━━━ Supplied entries ━━━

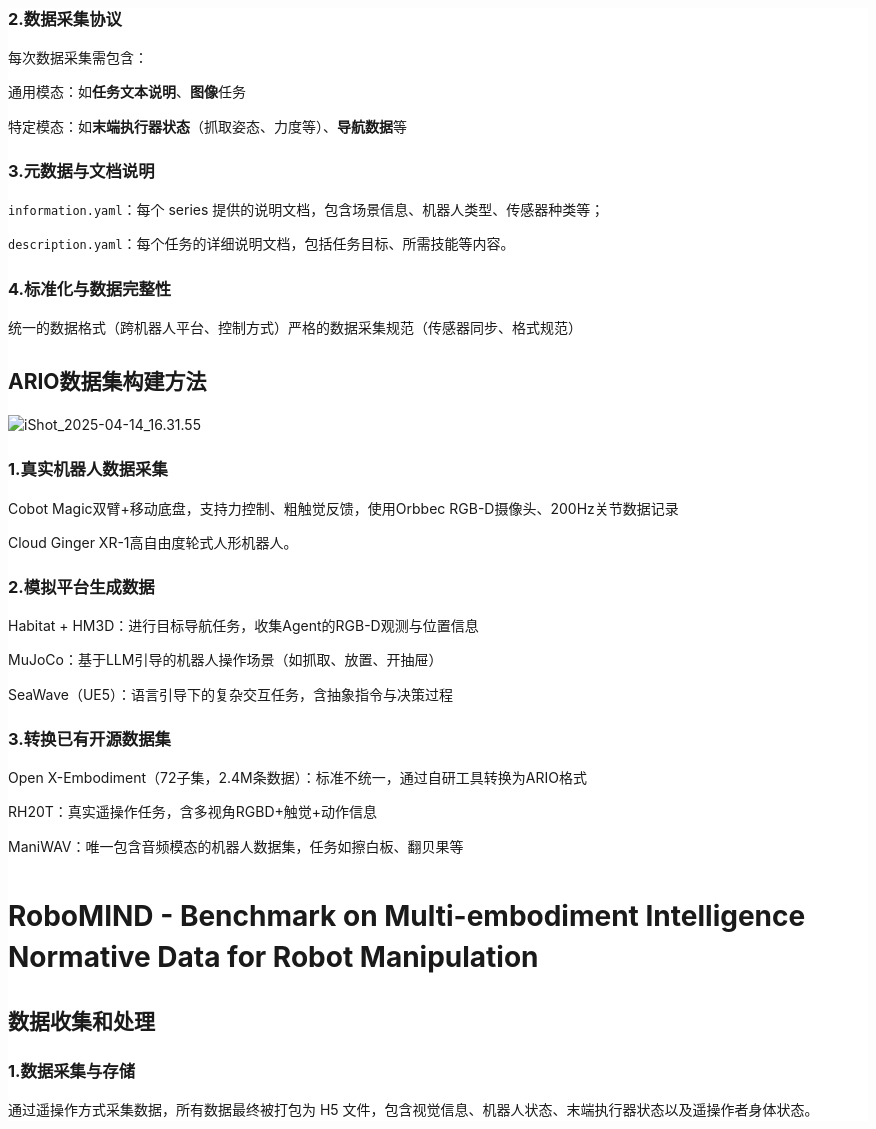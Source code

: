 ### 2.数据采集协议

每次数据采集需包含：

通用模态：如**任务文本说明**、**图像**任务

特定模态：如**末端执行器状态**（抓取姿态、力度等）、**导航数据**等

### 3.元数据与文档说明

`information.yaml`：每个 series 提供的说明文档，包含场景信息、机器人类型、传感器种类等；

`description.yaml`：每个任务的详细说明文档，包括任务目标、所需技能等内容。

###  4.标准化与数据完整性

统一的数据格式（跨机器人平台、控制方式）严格的数据采集规范（传感器同步、格式规范）

## ARIO数据集构建方法

![iShot_2025-04-14_16.31.55](https://raw.githubusercontent.com/1910853272/image/master/img/202504141632669.png)

### 1.真实机器人数据采集

Cobot Magic双臂+移动底盘，支持力控制、粗触觉反馈，使用Orbbec RGB-D摄像头、200Hz关节数据记录

Cloud Ginger XR-1高自由度轮式人形机器人。

### 2.模拟平台生成数据

Habitat + HM3D：进行目标导航任务，收集Agent的RGB-D观测与位置信息

MuJoCo：基于LLM引导的机器人操作场景（如抓取、放置、开抽屉）

SeaWave（UE5）：语言引导下的复杂交互任务，含抽象指令与决策过程

### 3.转换已有开源数据集

Open X-Embodiment（72子集，2.4M条数据）：标准不统一，通过自研工具转换为ARIO格式

RH20T：真实遥操作任务，含多视角RGBD+触觉+动作信息

ManiWAV：唯一包含音频模态的机器人数据集，任务如擦白板、翻贝果等

# RoboMIND - Benchmark on Multi-embodiment Intelligence Normative Data for Robot Manipulation

## 数据收集和处理

### 1.数据采集与存储

通过遥操作方式采集数据，所有数据最终被打包为 H5 文件，包含视觉信息、机器人状态、末端执行器状态以及遥操作者身体状态。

━━━

— Directions —
Using the listing above, copy exactly the line that contains "Cloud Ginger XR-1高自由度轮式人形机器人。", the line that contains "ManiWAV：唯一包含音频模态的机器人数据集，任务如擦白板、翻贝果等", and each line that falls between them.

— Reply to the exercise —
Cloud Ginger XR-1高自由度轮式人形机器人。

### 2.模拟平台生成数据

Habitat + HM3D：进行目标导航任务，收集Agent的RGB-D观测与位置信息

MuJoCo：基于LLM引导的机器人操作场景（如抓取、放置、开抽屉）

SeaWave（UE5）：语言引导下的复杂交互任务，含抽象指令与决策过程

### 3.转换已有开源数据集

Open X-Embodiment（72子集，2.4M条数据）：标准不统一，通过自研工具转换为ARIO格式

RH20T：真实遥操作任务，含多视角RGBD+触觉+动作信息

ManiWAV：唯一包含音频模态的机器人数据集，任务如擦白板、翻贝果等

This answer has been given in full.